La richiesta arriva all'indomani dell'operazione Crisalide che ha coinvolto anche il vice presidente del Consiglio comunale. I grillini annunciano un'interrogazione parlamentare

Immediata chiarezza e invio di una commissione d'accesso antimafia al Comune di Lamezia Terme. E' quanto chiedono al ministro dell'Interno Marco Minniti e al Prefetto di Catanzaro Luisa Latella i parlamentari del Movimento Cinquestelle (Dalila Nesci, Paolo Parentela, Nicola Morra, Federica Dieni e Laura Ferrara), i Meet Up "Lamezia 5Stelle" ed anche Igor Colombo, coordinatore di Azione identitaria.

La richiesta di M5S "Gli ultimi fatti su Lamezia Terme ci impongono di chiedere al ministro dell'Interno, Marco Minniti, la commissione d'accesso agli atti del Comune, strumento di legge per tutelare l'amministrazione pubblica da eventuali condizionamenti mafiosi", affermano in un nota a grillini che annunciano un specifica interrogazione parlamentare. "Le aspirazioni, le mire e i posizionamenti criminali ricostruiti dagli inquirenti – dichiarano – rappresentano un campanello dall'allarme anche per l'amministrazione comunale, per cui è doveroso che si faccia la massima chiarezza attraverso la commissione d'accesso. Confidiamo – concludono i 5stelle – nella valutazione positiva del ministro dell'Interno, a garanzia dell'intera comunità lametina".
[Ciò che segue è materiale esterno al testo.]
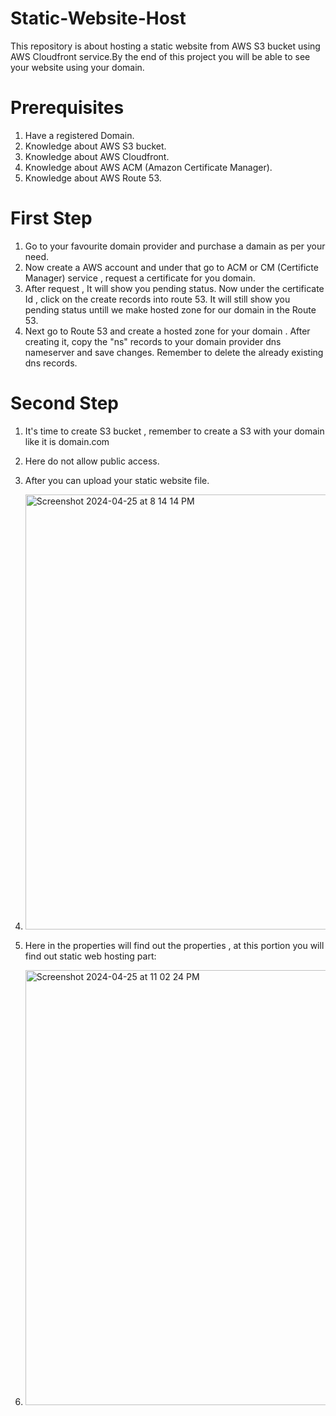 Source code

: # Static-Website-Host
This repository is about hosting a static website from AWS S3 bucket using AWS Cloudfront  service.By the end of this project you will be able to see your website using your domain.

# Prerequisites
1. Have a registered Domain.
2. Knowledge about AWS S3 bucket.
3. Knowledge about AWS Cloudfront.
4. Knowledge about AWS ACM (Amazon Certificate Manager).
5. Knowledge about AWS Route 53.

# First Step
1. Go to your favourite domain provider and purchase a damain as per your need.
2. Now create a AWS account and under that go to ACM or CM (Certificte Manager) service , request a certificate for you domain.
3. After request , It will show you pending status. Now under the certificate Id , click on the create records into route 53. It will still show you pending status untill we make hosted zone for our domain in the Route 53.
4. Next go to Route 53 and create a hosted zone for your domain . After creating it, copy the "ns" records to your domain provider dns nameserver and save changes. Remember to delete the already existing dns records.

# Second Step
1. It's time to create S3 bucket , remember to create a S3 with your domain like it is domain.com
2. Here do not allow public access.
3. After you can upload your static website file.
4. <img width="696" alt="Screenshot 2024-04-25 at 8 14 14 PM" src="https://github.com/nilabh91/Static-Website-Host/assets/153995859/107b7409-d560-4ec0-88ed-a30c0b2bba03">

5. Here in the properties will find out the properties , at this portion you will find out static web hosting part:

6. <img width="696" alt="Screenshot 2024-04-25 at 11 02 24 PM" src="https://github.com/nilabh91/Static-Website-Host/assets/153995859/bdd8d4fd-2208-4f0f-aae9-4b1e1671a47b">
 
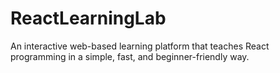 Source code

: # ReactLearningLab
An interactive web-based learning platform that teaches React programming in a simple, fast, and beginner-friendly way.
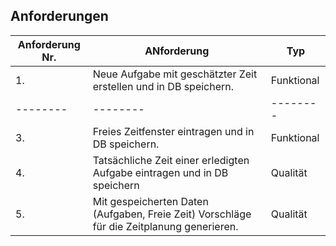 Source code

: ## Anforderungen
 Anforderung Nr. | ANforderung | Typ
-------- | -------- | --------
1.   | Neue Aufgabe mit geschätzter Zeit erstellen und in DB speichern.   | Funktional
-------- | -------- | --------
3.   | Freies Zeitfenster eintragen und in DB speichern.   | Funktional
4.   | Tatsächliche Zeit einer erledigten Aufgabe eintragen und in DB speichern   | Qualität
5.   | Mit gespeicherten Daten (Aufgaben, Freie Zeit) Vorschläge für die Zeitplanung generieren. | Qualität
Azione identitaria. Fugare ogni dubbio è la richiesta di Azione Identitaria che attende un segnale dello Stato dopo il duro colpo inferto alle consorterie criminali di Lamezia Terme dalla magistratura. "A finire coinvolto - fa notare Colombo - è il vice-presidente del Consiglio comunale, avvisato dell’indagine a suo carico da parte degli organi inquirenti, una nuova e brutta tegola sulla Giunta guidata dal sindaco Paolo Mascaro, se a questa si aggiunge l’inchiesta sulla compravendita dei voti che riguarda il padre dell’attuale presidente del Consiglio comunale (in pratica i primi due eletti per numero di preferenze in città)".